Plain-text document sources

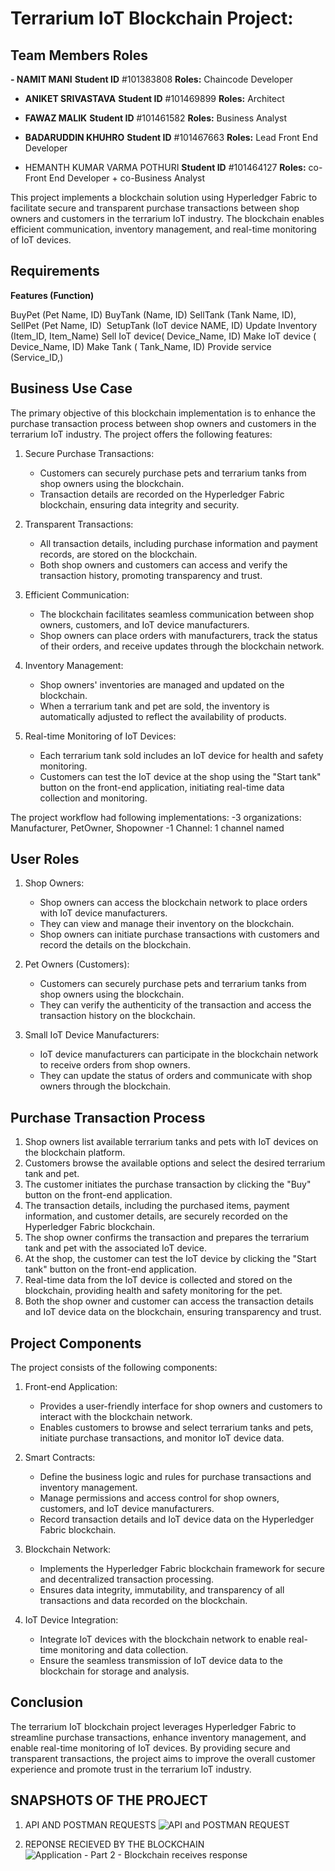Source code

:
# Terrarium IoT Blockchain Project:

## Team Members Roles
**- NAMIT MANI**
  **Student ID** #101383808
  **Roles:** Chaincode Developer


- **ANIKET SRIVASTAVA**
  **Student ID** #101469899
  **Roles:** Architect


- **FAWAZ MALIK**
  **Student ID** #101461582
  **Roles:** Business Analyst


- **BADARUDDIN KHUHRO**
  **Student ID** #101467663
  **Roles:** Lead Front End Developer


- HEMANTH KUMAR VARMA POTHURI
  **Student ID** #101464127
  **Roles:** co-Front End Developer + co-Business Analyst


This project implements a blockchain solution using Hyperledger Fabric to facilitate secure and transparent purchase transactions between shop owners and customers in the terrarium IoT industry. The blockchain enables efficient communication, inventory management, and real-time monitoring of IoT devices.


## Requirements
**Features (Function)**

BuyPet (Pet Name, ID)
BuyTank (Name, ID)
SellTank (Tank Name, ID),  
SellPet (Pet Name, ID) 
SetupTank (IoT device NAME, ID)
Update Inventory (Item_ID, Item_Name)
Sell IoT device( Device_Name, ID)
Make IoT device ( Device_Name, ID)
Make Tank ( Tank_Name, ID)
Provide service (Service_ID,)



## Business Use Case

The primary objective of this blockchain implementation is to enhance the purchase transaction process between shop owners and customers in the terrarium IoT industry. The project offers the following features:

1. Secure Purchase Transactions:
   - Customers can securely purchase pets and terrarium tanks from shop owners using the blockchain.
   - Transaction details are recorded on the Hyperledger Fabric blockchain, ensuring data integrity and security.

2. Transparent Transactions:
   - All transaction details, including purchase information and payment records, are stored on the blockchain.
   - Both shop owners and customers can access and verify the transaction history, promoting transparency and trust.

3. Efficient Communication:
   - The blockchain facilitates seamless communication between shop owners, customers, and IoT device manufacturers.
   - Shop owners can place orders with manufacturers, track the status of their orders, and receive updates through the blockchain network.

4. Inventory Management:
   - Shop owners' inventories are managed and updated on the blockchain.
   - When a terrarium tank and pet are sold, the inventory is automatically adjusted to reflect the availability of products.

5. Real-time Monitoring of IoT Devices:
   - Each terrarium tank sold includes an IoT device for health and safety monitoring.
   - Customers can test the IoT device at the shop using the "Start tank" button on the front-end application, initiating real-time data collection and monitoring.

The project workflow had following implementations:
-3 organizations: Manufacturer, PetOwner, Shopowner
-1 Channel: 1 channel named 

## User Roles

1. Shop Owners:
   - Shop owners can access the blockchain network to place orders with IoT device manufacturers.
   - They can view and manage their inventory on the blockchain.
   - Shop owners can initiate purchase transactions with customers and record the details on the blockchain.

2. Pet Owners (Customers):
   - Customers can securely purchase pets and terrarium tanks from shop owners using the blockchain.
   - They can verify the authenticity of the transaction and access the transaction history on the blockchain.

3. Small IoT Device Manufacturers:
   - IoT device manufacturers can participate in the blockchain network to receive orders from shop owners.
   - They can update the status of orders and communicate with shop owners through the blockchain.

## Purchase Transaction Process

1. Shop owners list available terrarium tanks and pets with IoT devices on the blockchain platform.
2. Customers browse the available options and select the desired terrarium tank and pet.
3. The customer initiates the purchase transaction by clicking the "Buy" button on the front-end application.
4. The transaction details, including the purchased items, payment information, and customer details, are securely recorded on the Hyperledger Fabric blockchain.
5. The shop owner confirms the transaction and prepares the terrarium tank and pet with the associated IoT device.
6. At the shop, the customer can test the IoT device by clicking the "Start tank" button on the front-end application.
7. Real-time data from the IoT device is collected and stored on the blockchain, providing health and safety monitoring for the pet.
8. Both the shop owner and customer can access the transaction details and IoT device data on the blockchain, ensuring transparency and trust.


## Project Components

The project consists of the following components:

1. Front-end Application:
   - Provides a user-friendly interface for shop owners and customers to interact with the blockchain network.
   - Enables customers to browse and select terrarium tanks and pets, initiate purchase transactions, and monitor IoT device data.

2. Smart Contracts:
   - Define the business logic and rules for purchase transactions and inventory management.
   - Manage permissions and access control for shop owners, customers, and IoT device manufacturers.
   - Record transaction details and IoT device data on the Hyperledger Fabric blockchain.

3. Blockchain Network:
   - Implements the Hyperledger Fabric blockchain framework for secure and decentralized transaction processing.
   - Ensures data integrity, immutability, and transparency of all transactions and data recorded on the blockchain.

4. IoT Device Integration:
   - Integrate IoT devices with the blockchain network to enable real-time monitoring and data collection.
   - Ensure the seamless transmission of IoT device data to the blockchain for storage and analysis.

## Conclusion

The terrarium IoT blockchain project leverages Hyperledger Fabric to streamline purchase transactions, enhance inventory management, and enable real-time monitoring of IoT devices. By providing secure and transparent transactions, the project aims to improve the overall customer experience and promote trust in the terrarium IoT industry.




## SNAPSHOTS OF THE PROJECT
1. API AND POSTMAN REQUESTS
![API and POSTMAN REQUEST](https://github.com/NamitMani/BCDV_1025_IoT_Terrarium/assets/90002484/a80d0af5-b01a-4903-9955-7c6f251d7089)
  
2. REPONSE RECIEVED BY THE BLOCKCHAIN
![Application - Part 2 - Blockchain receives response](https://github.com/NamitMani/BCDV_1025_IoT_Terrarium/assets/90002484/c942ae3d-0749-4934-a160-ad186fa1b33f)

→ **Required action**: Pictures are to be left out; the lines from the start of the records above through the line holding "- **BADARUDDIN KHUHRO**" are to be returned exactly.

→ **Task output**:
Source code

:
# Terrarium IoT Blockchain Project:

## Team Members Roles
**- NAMIT MANI**
  **Student ID** #101383808
  **Roles:** Chaincode Developer


- **ANIKET SRIVASTAVA**
  **Student ID** #101469899
  **Roles:** Architect


- **FAWAZ MALIK**
  **Student ID** #101461582
  **Roles:** Business Analyst


- **BADARUDDIN KHUHRO**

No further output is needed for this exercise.